• [Task objective] Exact copy, pictures excluded: output the lines from the opening of the entries through the line bearing "美国地质调查局最近发布了第五版的美国国家土地覆盖数据库(National Land Cover".

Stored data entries
================================
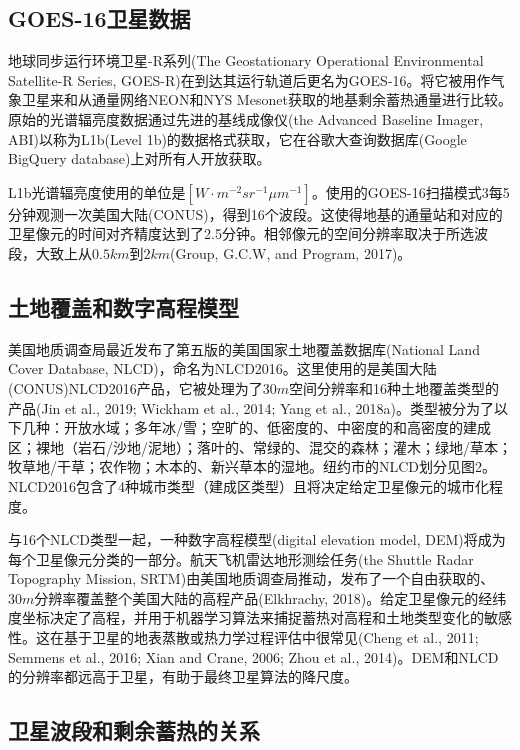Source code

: \documentclass[3p,times]{elsarticle}
\begin{document}
\subsection{GOES-16卫星数据}

地球同步运行环境卫星-R系列(The Geostationary Operational Environmental Satellite-R Series, GOES-R)在到达其运行轨道后更名为GOES-16。将它被用作气象卫星来和从通量网络NEON和NYS Mesonet获取的地基剩余蓄热通量进行比较。原始的光谱辐亮度数据通过先进的基线成像仪(the Advanced Baseline Imager, ABI)以称为L1b(Level 1b)的数据格式获取，它在谷歌大查询数据库(Google BigQuery database)上对所有人开放获取。

L1b光谱辐亮度使用的单位是$[W\cdot m^{-2}{sr}^{-1}{\mu m}^{-1}]$。使用的GOES-16扫描模式3每5分钟观测一次美国大陆(CONUS)，得到16个波段。这使得地基的通量站和对应的卫星像元的时间对齐精度达到了2.5分钟。相邻像元的空间分辨率取决于所选波段，大致上从$0.5km$到$2km$(Group, G.C.W, and Program, 2017)。

\subsection{土地覆盖和数字高程模型}

美国地质调查局最近发布了第五版的美国国家土地覆盖数据库(National Land Cover Database, NLCD)，命名为NLCD2016。这里使用的是美国大陆(CONUS)NLCD2016产品，它被处理为了$30m$空间分辨率和16种土地覆盖类型的产品(Jin et al., 2019; Wickham et al., 2014; Yang et al., 2018a)。类型被分为了以下几种：开放水域；多年冰/雪；空旷的、低密度的、中密度的和高密度的建成区；裸地（岩石/沙地/泥地）；落叶的、常绿的、混交的森林；灌木；绿地/草本；牧草地/干草；农作物；木本的、新兴草本的湿地。纽约市的NLCD划分见图2。NLCD2016包含了4种城市类型（建成区类型）且将决定给定卫星像元的城市化程度。

与16个NLCD类型一起，一种数字高程模型(digital elevation model, DEM)将成为每个卫星像元分类的一部分。航天飞机雷达地形测绘任务(the Shuttle Radar Topography Mission, SRTM)由美国地质调查局推动，发布了一个自由获取的、$30m$分辨率覆盖整个美国大陆的高程产品(Elkhrachy, 2018)。给定卫星像元的经纬度坐标决定了高程，并用于机器学习算法来捕捉蓄热对高程和土地类型变化的敏感性。这在基于卫星的地表蒸散或热力学过程评估中很常见(Cheng et al., 2011; Semmens et al., 2016; Xian and Crane, 2006; Zhou et al., 2014)。DEM和NLCD的分辨率都远高于卫星，有助于最终卫星算法的降尺度。

\subsection{卫星波段和剩余蓄热的关系}
\end{document}
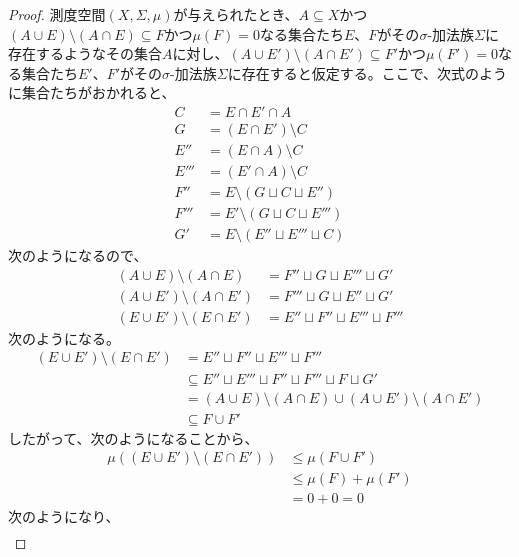 \documentclass[dvipdfmx]{jsarticle}
\begin{document}
\begin{proof}
測度空間$(X,\varSigma,\mu)$が与えられたとき、$A \subseteq X$かつ$(A \cup E) \setminus (A \cap E) \subseteq F$かつ$\mu(F) = 0$なる集合たち$E$、$F$がその$\sigma$-加法族$\varSigma$に存在するようなその集合$A$に対し、$\left( A \cup E' \right) \setminus \left( A \cap E' \right) \subseteq F'$かつ$\mu\left( F' \right) = 0$なる集合たち$E'$、$F'$がその$\sigma$-加法族$\varSigma$に存在すると仮定する。ここで、次式のように集合たちがおかれると、
\begin{align*}
C &= E \cap E' \cap A\\
G &= \left( E \cap E' \right) \setminus C\\
E'' &= (E \cap A) \setminus C\\
E''' &= \left( E' \cap A \right) \setminus C\\
F'' &= E \setminus \left( G \sqcup C \sqcup E'' \right)\\
F''' &= E' \setminus \left( G \sqcup C \sqcup E''' \right)\\
G' &= E \setminus \left( E'' \sqcup E''' \sqcup C \right)
\end{align*}
次のようになるので、
\begin{align*}
(A \cup E) \setminus (A \cap E) &= F'' \sqcup G \sqcup E''' \sqcup G'\\
\left( A \cup E' \right) \setminus \left( A \cap E' \right) &= F''' \sqcup G \sqcup E'' \sqcup G'\\
\left( E \cup E' \right) \setminus \left( E \cap E' \right) &= E'' \sqcup F'' \sqcup E''' \sqcup F'''
\end{align*}
次のようになる。
\begin{align*}
\left( E \cup E' \right) \setminus \left( E \cap E' \right) &= E'' \sqcup F'' \sqcup E''' \sqcup F'''\\
&\subseteq E'' \sqcup E''' \sqcup F'' \sqcup F''' \sqcup F \sqcup G'\\
&= (A \cup E) \setminus (A \cap E) \cup \left( A \cup E' \right) \setminus \left( A \cap E' \right)\\
&\subseteq F \cup F'
\end{align*}
したがって、次のようになることから、
\begin{align*}
\mu\left( \left( E \cup E' \right) \setminus \left( E \cap E' \right) \right) &\leq \mu\left( F \cup F' \right)\\
&\leq \mu(F) + \mu\left( F' \right)\\
&= 0 + 0 = 0
\end{align*}
次のようになり、
\begin{align*}

\end{align*}
\end{proof}
\end{document}
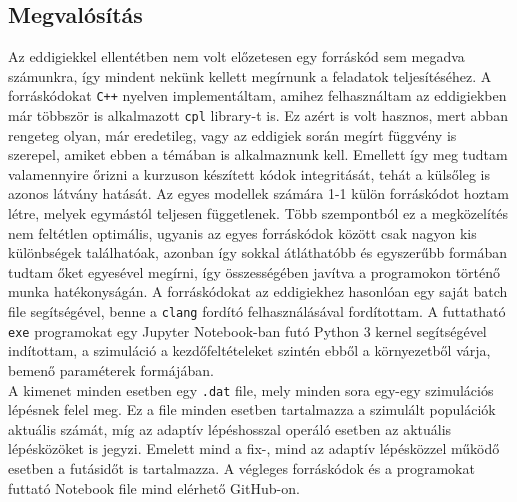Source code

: \begin{multicols}{2}
\section{Megvalósítás} \label{sec:4}
Az eddigiekkel ellentétben nem volt előzetesen egy forráskód sem megadva számunkra, így mindent nekünk kellett megírnunk a feladatok teljesítéséhez. A forráskódokat \texttt{C++} nyelven implementáltam, amihez felhasználtam az eddigiekben már többször is alkalmazott \texttt{cpl} library-t is. Ez azért is volt hasznos, mert abban rengeteg olyan, már eredetileg, vagy az eddigiek során megírt függvény is szerepel, amiket ebben a témában is alkalmaznunk kell. Emellett így meg tudtam valamennyire őrizni a kurzuson készített kódok integritását, tehát a külsőleg is azonos látvány hatását. Az egyes modellek számára 1-1 külön forráskódot hoztam létre, melyek egymástól teljesen függetlenek. Több szempontból ez a megközelítés nem feltétlen optimális, ugyanis az egyes forráskódok között csak nagyon kis különbségek találhatóak, azonban így sokkal átláthatóbb és egyszerűbb formában tudtam őket egyesével megírni, így összességében javítva a programokon történő munka hatékonyságán. A forráskódokat az eddigiekhez hasonlóan egy saját batch file segítségével, benne a \texttt{clang} fordító felhasználásával fordítottam. A futtatható \texttt{exe} programokat egy Jupyter Notebook-ban futó Python 3 kernel segítségével indítottam, a szimuláció a kezdőfeltételeket szintén ebből a környezetből várja, bemenő paraméterek formájában. \\
A kimenet minden esetben egy \texttt{.dat} file, mely minden sora egy-egy szimulációs lépésnek felel meg. Ez a file minden esetben tartalmazza a szimulált populációk aktuális számát, míg az adaptív lépéshosszal operáló esetben az aktuális lépésközöket is jegyzi. Emelett mind a fix-, mind az adaptív lépésközzel működő esetben a futásidőt is tartalmazza. A végleges forráskódok és a programokat futtató Notebook file mind elérhető GitHub-on\cite{github}.


\end{multicols}
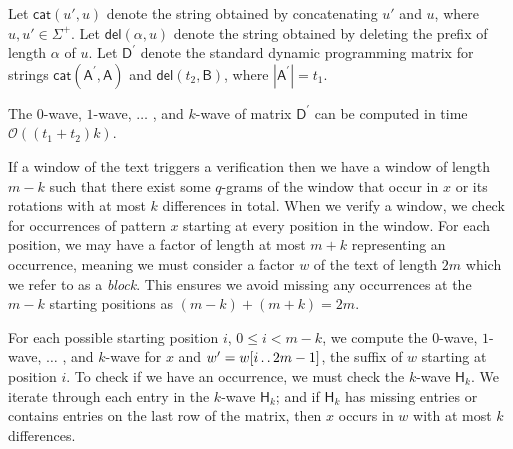 \documentclass[runningheads, envcountsame, a4paper]{llncs}\usepackage{etex}
\def\dd{\mathinner{.\,.}}
\newcommand{\cO}{\mathcal{O}}
\begin{document}
Let $\textsf{cat}(u', u)$ denote the string obtained by 
concatenating $u'$ and $u$, where $u,u' \in \Sigma^+$.
Let $\textsf{del}(\alpha, u)$ denote the string obtained by deleting the 
prefix of length $\alpha$ of $u$.
Let $\textsf{D}^{\prime}$ denote the standard dynamic 
programming matrix for strings $\textsf{cat}(\textsf{A}^{\prime}, \textsf{A})$ and 
$\textsf{del}(t_2,\textsf{B})$, where $|\textsf{A}^{\prime}|=t_1$.

\begin{theorem}
The $0$-wave, $1$-wave, $\ldots$ , and $k$-wave of matrix $\textsf{D}^{\prime}$ can be computed in time $\cO((t_1 
+ t_2)k)$.
\label{the:Hsu}
\end{theorem}

If a window of the text triggers a verification then we have a window of length $m-k$ such that there exist some $q$-grams of the window that occur in $x$ or its rotations with at most $k$ differences in total. When we verify a window, we check for occurrences of pattern $x$ starting at every position in the window. For each position, we may have a factor of length at most $m+k$ representing an occurrence, meaning we must consider a factor $w$ of the text of length $2m$ which we refer to as a \textit{block}. This ensures we avoid missing any occurrences at the $m-k$ starting positions as $(m-k) + (m+k)=2m$.

For each possible starting position $i$, $0 \leq i < m-k$, we compute the $0$-wave, $1$-wave, $\dots$ , and $k$-wave for $x$ 
and $w'=w[i \dd 2m-1]$, the suffix of $w$ starting at position $i$. To check if we have an occurrence, we must check the $k$-wave $\textsf{H}_k$. 
We iterate through each entry in the $k$-wave $\textsf{H}_k$; and if $\textsf{H}_k$ has missing entries or contains entries on the last row of the matrix, then $x$ occurs in $w$ with at most $k$ differences. 
\end{document}
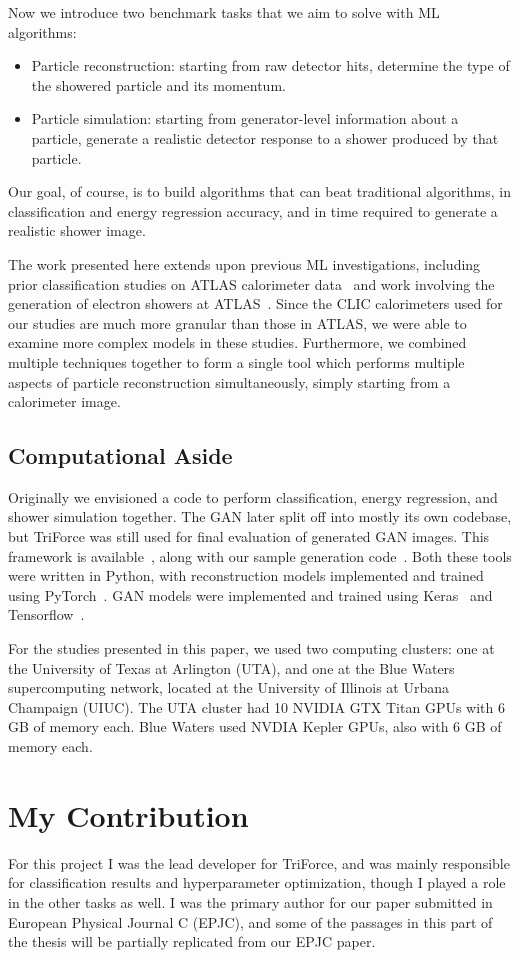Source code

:Now we introduce two benchmark tasks that we aim to solve with ML algorithms: 
\begin{itemize}
    \item Particle reconstruction: starting from raw detector hits, determine the type of the showered particle and its momentum.
    \item Particle simulation: starting from generator-level information about a particle, generate a realistic detector response to a shower produced by that particle.
\end{itemize}

Our goal, of course, is to build algorithms that can beat traditional algorithms, in classification and energy regression accuracy, and in time required to generate a realistic shower image.

The work presented here extends upon previous ML investigations, including prior classification studies on ATLAS calorimeter data~\cite{Nachman_DNN} and work involving the generation of electron showers at ATLAS~\cite{Nachman_GAN,Nachman_GAN2}. Since the CLIC calorimeters used for our studies are much more granular than those in ATLAS, we were able to examine more complex models in these studies. Furthermore, we combined multiple techniques together to form a single tool which performs multiple aspects of particle reconstruction simultaneously, simply starting from a calorimeter image.

\subsection*{Computational Aside}

Originally we envisioned a code to perform classification, energy regression, and shower simulation together. The GAN later split off into mostly its own codebase, but TriForce was still used for final evaluation of generated GAN images. This framework is available~\cite{TriForce}, along with our sample generation code~\cite{CaloSampleGeneration}. Both these tools were written in Python, with reconstruction models implemented and trained using PyTorch~\cite{PyTorch}. GAN models were implemented and trained using Keras~\cite{keras} and  Tensorflow~\cite{tensorflow2015-whitepaper}.

For the studies presented in this paper, we used two computing clusters: one at the University of Texas at Arlington (UTA), and one at the Blue Waters supercomputing network, located at the University of Illinois at Urbana Champaign (UIUC). The UTA cluster had 10 NVIDIA GTX Titan GPUs with 6 GB of memory each. Blue Waters used NVDIA Kepler GPUs, also with 6 GB of memory each.

\section{My Contribution}

For this project I was the lead developer for TriForce, and was mainly responsible for classification results and hyperparameter optimization, though I played a role in the other tasks as well. I was the primary author for our paper submitted in European Physical Journal C (EPJC), and some of the passages in this part of the thesis will be partially replicated from our EPJC paper.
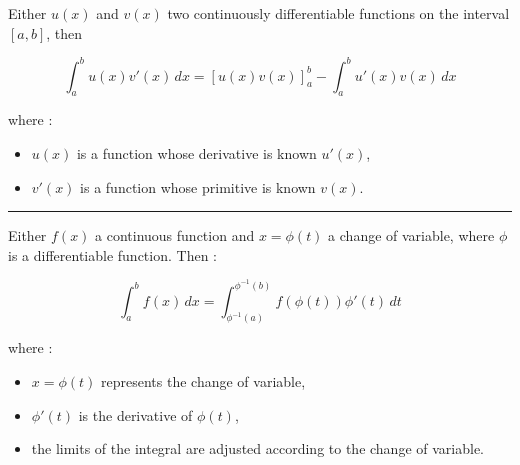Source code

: \begin{f}  

Either \( u(x) \) and \( v(x) \) two continuously differentiable functions on the interval \([a, b]\), then

\[
\int_a^b u(x) v'(x) \, dx = \left[ u(x) v(x) \right]_a^b - \int_a^b u'(x) v(x) \, dx
\]

where :
\begin{itemize}
    \item \( u(x) \) is a function whose derivative is known \( u'(x) \),
    \item \( v'(x) \) is a function whose primitive is known \( v(x) \).
\end{itemize}

\end{f}
\hrule
\begin{f} 

Either \( f(x) \) a continuous function and \( x = \phi(t) \) a change of variable, where \( \phi \) is a differentiable function. Then :

\[
\int_{a}^{b} f(x) \, dx = \int_{\phi^{-1}(a)}^{\phi^{-1}(b)} f(\phi(t)) \phi'(t) \, dt
\]

where :
\begin{itemize}
    \item \( x = \phi(t) \) represents the change of variable,
    \item \( \phi'(t) \) is the derivative of \( \phi(t) \),
    \item the limits of the integral are adjusted according to the change of variable.
\end{itemize}
\end{f}

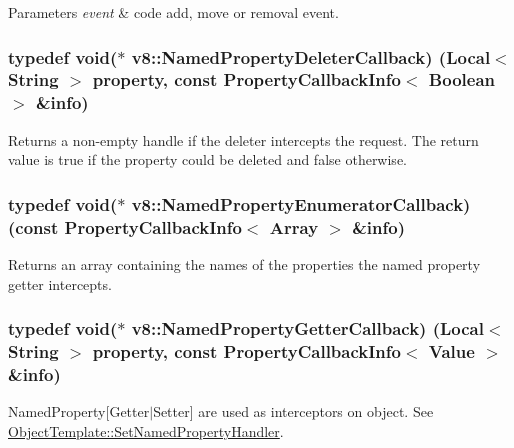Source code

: \begin{DoxyParams}{Parameters}
{\em event} & code add, move or removal event. \\
\hline
\end{DoxyParams}
\hypertarget{namespacev8_aaba861076c5b111912cfa0791d348437}{}
\subsubsection[{Named\+Property\+Deleter\+Callback}]{\setlength{\rightskip}{0pt plus 5cm}typedef void($\ast$ v8\+::\+Named\+Property\+Deleter\+Callback) ({\bf Local}$<$ {\bf String} $>$ property, const {\bf Property\+Callback\+Info}$<$ {\bf Boolean} $>$ \&info)}\label{namespacev8_aaba861076c5b111912cfa0791d348437}
Returns a non-\/empty handle if the deleter intercepts the request. The return value is true if the property could be deleted and false otherwise. \hypertarget{namespacev8_a5f6f16818a9cddacadbfe6d90ca3a6b1}{}
\subsubsection[{Named\+Property\+Enumerator\+Callback}]{\setlength{\rightskip}{0pt plus 5cm}typedef void($\ast$ v8\+::\+Named\+Property\+Enumerator\+Callback) (const {\bf Property\+Callback\+Info}$<$ {\bf Array} $>$ \&info)}\label{namespacev8_a5f6f16818a9cddacadbfe6d90ca3a6b1}
Returns an array containing the names of the properties the named property getter intercepts. \hypertarget{namespacev8_a50cae386a68bf9ff23d02aa1161face4}{}
\subsubsection[{Named\+Property\+Getter\+Callback}]{\setlength{\rightskip}{0pt plus 5cm}typedef void($\ast$ v8\+::\+Named\+Property\+Getter\+Callback) ({\bf Local}$<$ {\bf String} $>$ property, const {\bf Property\+Callback\+Info}$<$ {\bf Value} $>$ \&info)}\label{namespacev8_a50cae386a68bf9ff23d02aa1161face4}
Named\+Property\mbox{[}Getter$\vert$\+Setter\mbox{]} are used as interceptors on object. See \hyperlink{classv8_1_1ObjectTemplate_a66fa7b04c87676e20e35497ea09a0ad0}{Object\+Template\+::\+Set\+Named\+Property\+Handler}. \hypertarget{namespacev8_ac135beae5f0c8b290255accb438f990e}{}
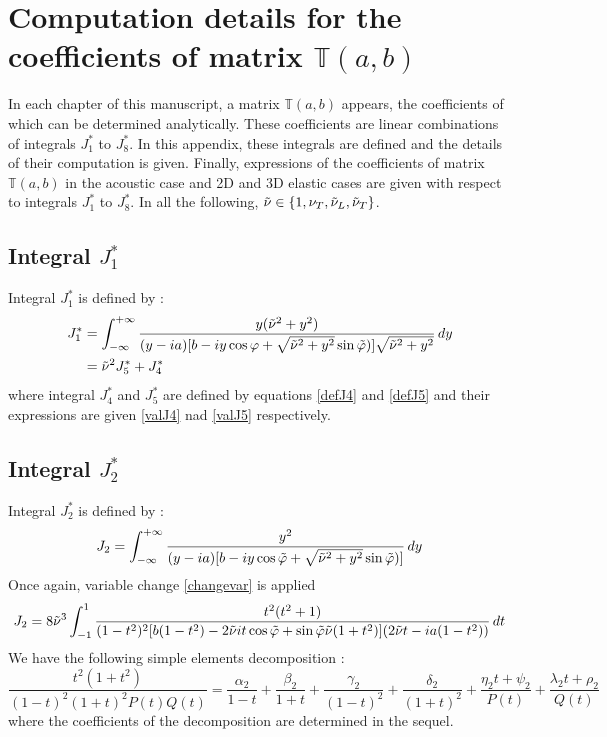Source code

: \chapter{Computation details for the coefficients of matrix $\mathbb{T}(a,b)$}
\label{matT}
In each chapter of this manuscript, a matrix $\mathbb{T}(a,b)$ appears, the coefficients of which can be determined analytically. These coefficients are linear combinations of integrals $J_1^*$ to $J_8^*$. In this appendix, these integrals are defined and the details of their computation is given. Finally, expressions of the coefficients of matrix $\mathbb{T}(a,b)$ in the acoustic case and 2D and 3D elastic cases are given with respect to integrals $J_1^*$ to $J_8^*$. In all the following, $\tilde{\nu} \in \{1,\nu_T, \tilde{\nu}_L,\tilde{\nu}_T\}$.

\section{Integral $J_1^*$}
\label{calcJ1}
Integral $J_1^*$ is defined by :
\begin{equation}
\begin{split}
J_1^*&= \int_{-\infty}^{+\infty} \frac{y (\tilde{\nu}^2+y^2)}{(y-ia)\lbrack b-iy\cos \varphi+ \sqrt{\tilde{\nu}^2+y^2} \sin\tilde{\varphi}) \rbrack\sqrt{\tilde{\nu}^2+y^2}} \, dy\\
&=\tilde{\nu}^2J_5^*+J_4^*
\end{split}
\label{defJ1}
\end{equation}
where integral $J_4^*$ and $J_5^*$ are defined by equations \eqref{defJ4} and \eqref{defJ5} and their expressions are given \eqref{valJ4} nad \eqref{valJ5} respectively.

\section{Integral $J_2^*$}
\label{calcJ2}
Integral $J_2^*$ is defined by :
\begin{equation}
J_2 =\int_{-\infty}^{+\infty} \frac{y^2}{(y-ia)\lbrack b-iy\cos \tilde{\varphi}+ \sqrt{\tilde{\nu}^2+y^2} \sin \tilde{\varphi}) \rbrack} \, dy
\label{defJ2}
\end{equation}
Once again, variable change \eqref{changevar} is applied 
\begin{equation}
J_2=8\tilde{\nu}^3 \int_{-1}^1 \frac{t^2(t^2+1)}{(1-t^2)^2\lbrack b(1-t^2)-2\tilde{\nu} it\cos\tilde{\varphi}+ \sin \tilde{\varphi} \tilde{\nu}(1+t^2)\rbrack(2\tilde{\nu} t-ia(1-t^2))}\, dt
\end{equation}
We have the following simple elements decomposition :
\begin{equation}
\frac{t^2(1+t^2)}{(1-t)^2(1+t)^2P(t)Q(t)}=\frac{\alpha_2}{1-t}+\frac{\beta_2}{1+t}+\frac{\gamma_2}{(1-t)^2}+\frac{\delta_2}{(1+t)^2}+\frac{\eta_2 t+\psi_2}{P(t)}+\frac{\lambda_2 t +\rho_2}{Q(t)}
\label{decompJ2}
\end{equation}
where the coefficients of the decomposition are determined in the sequel.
================================
• [The completed task]
Source code

: \documentclass[3p,times]{elsarticle}
\begin{document}
\subsection{GOES-16卫星数据}

地球同步运行环境卫星-R系列(The Geostationary Operational Environmental Satellite-R Series, GOES-R)在到达其运行轨道后更名为GOES-16。将它被用作气象卫星来和从通量网络NEON和NYS Mesonet获取的地基剩余蓄热通量进行比较。原始的光谱辐亮度数据通过先进的基线成像仪(the Advanced Baseline Imager, ABI)以称为L1b(Level 1b)的数据格式获取，它在谷歌大查询数据库(Google BigQuery database)上对所有人开放获取。

L1b光谱辐亮度使用的单位是$[W\cdot m^{-2}{sr}^{-1}{\mu m}^{-1}]$。使用的GOES-16扫描模式3每5分钟观测一次美国大陆(CONUS)，得到16个波段。这使得地基的通量站和对应的卫星像元的时间对齐精度达到了2.5分钟。相邻像元的空间分辨率取决于所选波段，大致上从$0.5km$到$2km$(Group, G.C.W, and Program, 2017)。

\subsection{土地覆盖和数字高程模型}

美国地质调查局最近发布了第五版的美国国家土地覆盖数据库(National Land Cover Database, NLCD)，命名为NLCD2016。这里使用的是美国大陆(CONUS)NLCD2016产品，它被处理为了$30m$空间分辨率和16种土地覆盖类型的产品(Jin et al., 2019; Wickham et al., 2014; Yang et al., 2018a)。类型被分为了以下几种：开放水域；多年冰/雪；空旷的、低密度的、中密度的和高密度的建成区；裸地（岩石/沙地/泥地）；落叶的、常绿的、混交的森林；灌木；绿地/草本；牧草地/干草；农作物；木本的、新兴草本的湿地。纽约市的NLCD划分见图2。NLCD2016包含了4种城市类型（建成区类型）且将决定给定卫星像元的城市化程度。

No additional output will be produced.